The growing knowledge of biosynthetic clusters present in fungi has translated into approaches mainly organised around the growing AntiSmash (Blin et al., 2023) ecosystem of tools, capable of characterising newly sequenced clusters in the context of past discoveries. While accurate, tools such as BiG-SCAPE/CORASON (Navarro-Muñoz et al., 2020) are not suited to analysis of fragmentary data targeting a single gene family (e.g., Sanger-sequenced amplicons or short reads from a targeted assay), which is the likely first result of preliminary screening of a collection of isolates or low-depth environmental DNA sequencing. For the purpose of classification and visualisation of such data, we found a need for a simpler solution in the form of phylogenetic placement (Czech et al., 2022) which presents a useful mode of interpretation of fragmentary data grounded in phylogenetic relationships with annotated reference sequences (Czech & Stamatakis, 2019). In this study, we present a phylogenetic placement pipeline, enabling placement of short amplicons in a broader phylogenetic context of highly-reducing polyketide synthases, that increases the informative value compared to simple alignment against reference databases. Unlike traditional similarity-based search (Altschul et al., 1997; Rognes et al., 2016; Buchfink, Reuter & Drost, 2021), this leverages phylogenetic interference to provide a more nuanced understanding of sequence relationship (Czech & Stamatakis, 2019; Czech, Barbera & Stamatakis, 2020). While we demonstrate its utility using polyketide synthase gene fragments derived from newly designed markers, the pipeline is easily adjustable to other protein families, provided that suitable reference alignment and phylogeny are available.
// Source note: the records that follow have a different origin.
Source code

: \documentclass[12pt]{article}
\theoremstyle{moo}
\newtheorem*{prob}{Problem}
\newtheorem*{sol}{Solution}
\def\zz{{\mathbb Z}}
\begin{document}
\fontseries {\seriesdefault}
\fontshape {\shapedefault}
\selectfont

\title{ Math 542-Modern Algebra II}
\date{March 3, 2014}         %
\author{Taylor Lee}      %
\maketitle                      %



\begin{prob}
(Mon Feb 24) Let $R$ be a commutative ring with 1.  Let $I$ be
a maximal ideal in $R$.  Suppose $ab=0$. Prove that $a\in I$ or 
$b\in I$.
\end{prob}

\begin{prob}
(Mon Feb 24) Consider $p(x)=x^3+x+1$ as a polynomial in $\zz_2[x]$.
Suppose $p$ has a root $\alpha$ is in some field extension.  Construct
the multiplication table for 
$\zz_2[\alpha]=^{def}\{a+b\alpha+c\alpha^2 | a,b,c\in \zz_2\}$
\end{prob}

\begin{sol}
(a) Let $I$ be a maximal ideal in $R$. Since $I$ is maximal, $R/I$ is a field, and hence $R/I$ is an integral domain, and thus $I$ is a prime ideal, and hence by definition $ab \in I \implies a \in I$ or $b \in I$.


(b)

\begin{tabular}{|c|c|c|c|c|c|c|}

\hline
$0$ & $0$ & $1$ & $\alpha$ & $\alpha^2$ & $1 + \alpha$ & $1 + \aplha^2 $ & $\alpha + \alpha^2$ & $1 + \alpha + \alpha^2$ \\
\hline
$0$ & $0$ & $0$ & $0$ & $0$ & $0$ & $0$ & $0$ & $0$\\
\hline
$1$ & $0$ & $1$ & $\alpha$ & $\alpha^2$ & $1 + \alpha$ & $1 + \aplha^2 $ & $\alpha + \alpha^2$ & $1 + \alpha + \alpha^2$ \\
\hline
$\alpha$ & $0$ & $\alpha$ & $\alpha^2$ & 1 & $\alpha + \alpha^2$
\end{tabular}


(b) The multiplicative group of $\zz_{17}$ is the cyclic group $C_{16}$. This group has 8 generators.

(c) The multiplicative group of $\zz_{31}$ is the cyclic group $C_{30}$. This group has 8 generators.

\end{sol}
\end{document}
While using phylogenetic placement two factors are liable to influence the quality of results. First, the quality of reference (phylogeny) which in case of an uncurated set exhibiting artifacts such as long-branch attraction (Susko & Roger, 2021) or badly fitted model of evolution (Posada & Crandall, 2001; Abascal, Zardoya & Posada, 2005) can lead to erroneous results. Second, the quality of annotation which should focus on well annotated reference databases such as MiBIG (Terlouw et al., 2023) and SwissProt (UniProt Consortium, 2021) or curated, up-to-date in-house data sets. A pertinent example, is provided by the cytosporone subclade which could only be manually annotated following the crucial reference provided by (Li et al., 2024) which has narrowed the capacity to a sister clade of the one connected to biosynthesis of canonical DALs such as curvularin and dehydrocurvularin (Xu et al., 2013). In our case, it was possible to integrate the evidence at a late stage of writing due to both cluster structure and unambiguous identification of reference C. cassiicola Philippines BS50DRAFT_676138 gene (HR-PKS protein product 99.53% identical to reference XCG46267.1 protein from C. cassiicola JCM 2.3 as provided in Li et al. (2024).

Inspection of ePCR amplicons confirms that on average considerable specificity is achieved by newly designed markers regardless of phylogenetic placement. However, while the initial classification demonstrated a good ability to detect true positives, it was compromised by limited precision due to frequent misclassifications. The apparent contradiction of small loss of sensitivity (Tables 1—96% to 93%), with phylogenetic placement, by certain markers stems from the nature of screening. A true positive specimen (genome or isolate containing one or more macrolactone HR-PKS) could previously result from a false positive amplicon (i.e., sequence only distantly related to said HR-PKSs). Importantly, phylogenetic placement does improve specificity by providing a likelihood-based measure of confidence in whether a sequence belongs to the given clade (Barbera et al., 2019). It is also worth noting, that in case of some observed false positives, they can be attributed to our decision of strict reliance on existing annotation of complete sequences as the golden standard; phylogenetic placement cannot distinguish between a whole and fragmentary/degraded sequence. Case in point, we’ve identified in silico amplicons where only a partial polyketide signature was present (Colletotrichum plurivorum- CPLU01_03739, discarded from the reference set for the same reason) or where a missing gene annotation results in observed negatives (C. scovillei, multiple amplicons targeting an unannotated sequence on NW_023336260.1 contig).

The taxonomic representation of BDL-like clades covers multiple taxa in Diaporthales (including observations in previously uninvestigated Diaporthella coryllina, Coniella fragariae, Leucostoma cinctum and Valsa ceratophora) and Glomerellales (reference genomes of different Colletotrichum sp.) orders. Since the available genomes confirm the presence of corresponding NR-PKS part of the tandem and in several cases multiple macrolactone-like clusters are present, several hypotheses seem likely. Firstly, these could serve for biosynthesis of potential lactone compounds (Shen et al., 2015). Secondly, taking into account basal placement of clades, there is a more definite possibility of lactone-related congeners (BDL-like compounds) similar to cytosporones (Li et al., 2024) or cladosporin (Cochrane et al., 2016). Thirdly, in light of the previous identification of incompatible synthases by Wang and coworkers, biosynthesis of aborted products such as acyl resorcylic (ARA) or acyl dihydroxyphenylacetic acid (ADA) esters is possible (Xu et al., 2014b; Wang et al., 2020).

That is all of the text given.